TO DO
Copy all of the data below without altering a single line.

Collection entries
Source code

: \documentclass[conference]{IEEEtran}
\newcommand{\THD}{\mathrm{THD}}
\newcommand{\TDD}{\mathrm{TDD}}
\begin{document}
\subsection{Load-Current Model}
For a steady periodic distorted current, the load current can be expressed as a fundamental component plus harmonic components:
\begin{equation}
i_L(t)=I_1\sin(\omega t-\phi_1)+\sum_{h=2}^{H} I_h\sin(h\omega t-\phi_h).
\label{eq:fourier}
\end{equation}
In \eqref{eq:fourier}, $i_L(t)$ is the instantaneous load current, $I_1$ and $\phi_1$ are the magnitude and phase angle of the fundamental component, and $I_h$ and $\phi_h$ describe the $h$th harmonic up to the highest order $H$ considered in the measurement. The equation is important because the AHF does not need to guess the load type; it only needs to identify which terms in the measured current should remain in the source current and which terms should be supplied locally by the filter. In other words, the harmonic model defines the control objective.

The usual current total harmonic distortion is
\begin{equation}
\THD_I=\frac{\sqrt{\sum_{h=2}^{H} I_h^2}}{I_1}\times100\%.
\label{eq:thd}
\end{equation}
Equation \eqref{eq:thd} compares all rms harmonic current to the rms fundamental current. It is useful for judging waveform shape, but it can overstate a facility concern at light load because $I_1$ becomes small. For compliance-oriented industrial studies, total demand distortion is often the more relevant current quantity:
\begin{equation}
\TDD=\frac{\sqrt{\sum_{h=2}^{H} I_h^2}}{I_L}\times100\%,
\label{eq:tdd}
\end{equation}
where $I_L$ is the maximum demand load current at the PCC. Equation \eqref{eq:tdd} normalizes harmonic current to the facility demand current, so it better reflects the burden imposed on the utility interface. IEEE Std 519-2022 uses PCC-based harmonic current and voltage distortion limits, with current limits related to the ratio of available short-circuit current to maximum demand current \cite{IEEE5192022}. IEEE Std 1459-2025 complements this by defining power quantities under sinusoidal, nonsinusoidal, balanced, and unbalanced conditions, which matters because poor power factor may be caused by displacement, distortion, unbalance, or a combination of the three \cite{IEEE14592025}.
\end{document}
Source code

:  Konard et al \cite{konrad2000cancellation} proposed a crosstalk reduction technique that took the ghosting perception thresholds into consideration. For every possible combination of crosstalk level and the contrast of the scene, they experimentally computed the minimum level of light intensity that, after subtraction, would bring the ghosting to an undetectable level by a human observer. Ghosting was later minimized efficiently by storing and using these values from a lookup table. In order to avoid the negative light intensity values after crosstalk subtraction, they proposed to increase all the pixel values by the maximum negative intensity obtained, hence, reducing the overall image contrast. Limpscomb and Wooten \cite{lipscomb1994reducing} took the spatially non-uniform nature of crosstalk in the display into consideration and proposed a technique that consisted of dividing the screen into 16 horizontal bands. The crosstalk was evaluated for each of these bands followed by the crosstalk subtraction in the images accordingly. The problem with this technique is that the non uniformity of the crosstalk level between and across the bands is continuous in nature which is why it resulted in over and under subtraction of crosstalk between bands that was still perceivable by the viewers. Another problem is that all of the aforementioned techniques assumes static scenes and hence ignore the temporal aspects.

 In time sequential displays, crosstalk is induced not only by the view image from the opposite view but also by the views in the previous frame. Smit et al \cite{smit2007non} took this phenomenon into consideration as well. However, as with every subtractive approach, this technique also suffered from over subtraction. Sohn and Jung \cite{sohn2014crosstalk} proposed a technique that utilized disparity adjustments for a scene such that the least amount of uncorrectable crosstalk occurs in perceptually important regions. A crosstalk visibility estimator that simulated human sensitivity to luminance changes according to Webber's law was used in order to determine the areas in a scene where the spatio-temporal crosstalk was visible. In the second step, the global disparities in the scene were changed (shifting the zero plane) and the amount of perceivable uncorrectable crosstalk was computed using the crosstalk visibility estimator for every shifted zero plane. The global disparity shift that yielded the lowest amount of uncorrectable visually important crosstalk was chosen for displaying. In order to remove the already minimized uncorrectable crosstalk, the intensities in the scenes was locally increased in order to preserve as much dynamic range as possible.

WRITTEN SOLUTION
Source code

: \documentclass[conference]{IEEEtran}
\newcommand{\THD}{\mathrm{THD}}
\newcommand{\TDD}{\mathrm{TDD}}
\begin{document}
\subsection{Load-Current Model}
For a steady periodic distorted current, the load current can be expressed as a fundamental component plus harmonic components:
\begin{equation}
i_L(t)=I_1\sin(\omega t-\phi_1)+\sum_{h=2}^{H} I_h\sin(h\omega t-\phi_h).
\label{eq:fourier}
\end{equation}
In \eqref{eq:fourier}, $i_L(t)$ is the instantaneous load current, $I_1$ and $\phi_1$ are the magnitude and phase angle of the fundamental component, and $I_h$ and $\phi_h$ describe the $h$th harmonic up to the highest order $H$ considered in the measurement. The equation is important because the AHF does not need to guess the load type; it only needs to identify which terms in the measured current should remain in the source current and which terms should be supplied locally by the filter. In other words, the harmonic model defines the control objective.

The usual current total harmonic distortion is
\begin{equation}
\THD_I=\frac{\sqrt{\sum_{h=2}^{H} I_h^2}}{I_1}\times100\%.
\label{eq:thd}
\end{equation}
Equation \eqref{eq:thd} compares all rms harmonic current to the rms fundamental current. It is useful for judging waveform shape, but it can overstate a facility concern at light load because $I_1$ becomes small. For compliance-oriented industrial studies, total demand distortion is often the more relevant current quantity:
\begin{equation}
\TDD=\frac{\sqrt{\sum_{h=2}^{H} I_h^2}}{I_L}\times100\%,
\label{eq:tdd}
\end{equation}
where $I_L$ is the maximum demand load current at the PCC. Equation \eqref{eq:tdd} normalizes harmonic current to the facility demand current, so it better reflects the burden imposed on the utility interface. IEEE Std 519-2022 uses PCC-based harmonic current and voltage distortion limits, with current limits related to the ratio of available short-circuit current to maximum demand current \cite{IEEE5192022}. IEEE Std 1459-2025 complements this by defining power quantities under sinusoidal, nonsinusoidal, balanced, and unbalanced conditions, which matters because poor power factor may be caused by displacement, distortion, unbalance, or a combination of the three \cite{IEEE14592025}.
\end{document}
Source code

:  Konard et al \cite{konrad2000cancellation} proposed a crosstalk reduction technique that took the ghosting perception thresholds into consideration. For every possible combination of crosstalk level and the contrast of the scene, they experimentally computed the minimum level of light intensity that, after subtraction, would bring the ghosting to an undetectable level by a human observer. Ghosting was later minimized efficiently by storing and using these values from a lookup table. In order to avoid the negative light intensity values after crosstalk subtraction, they proposed to increase all the pixel values by the maximum negative intensity obtained, hence, reducing the overall image contrast. Limpscomb and Wooten \cite{lipscomb1994reducing} took the spatially non-uniform nature of crosstalk in the display into consideration and proposed a technique that consisted of dividing the screen into 16 horizontal bands. The crosstalk was evaluated for each of these bands followed by the crosstalk subtraction in the images accordingly. The problem with this technique is that the non uniformity of the crosstalk level between and across the bands is continuous in nature which is why it resulted in over and under subtraction of crosstalk between bands that was still perceivable by the viewers. Another problem is that all of the aforementioned techniques assumes static scenes and hence ignore the temporal aspects.

 In time sequential displays, crosstalk is induced not only by the view image from the opposite view but also by the views in the previous frame. Smit et al \cite{smit2007non} took this phenomenon into consideration as well. However, as with every subtractive approach, this technique also suffered from over subtraction. Sohn and Jung \cite{sohn2014crosstalk} proposed a technique that utilized disparity adjustments for a scene such that the least amount of uncorrectable crosstalk occurs in perceptually important regions. A crosstalk visibility estimator that simulated human sensitivity to luminance changes according to Webber's law was used in order to determine the areas in a scene where the spatio-temporal crosstalk was visible. In the second step, the global disparities in the scene were changed (shifting the zero plane) and the amount of perceivable uncorrectable crosstalk was computed using the crosstalk visibility estimator for every shifted zero plane. The global disparity shift that yielded the lowest amount of uncorrectable visually important crosstalk was chosen for displaying. In order to remove the already minimized uncorrectable crosstalk, the intensities in the scenes was locally increased in order to preserve as much dynamic range as possible.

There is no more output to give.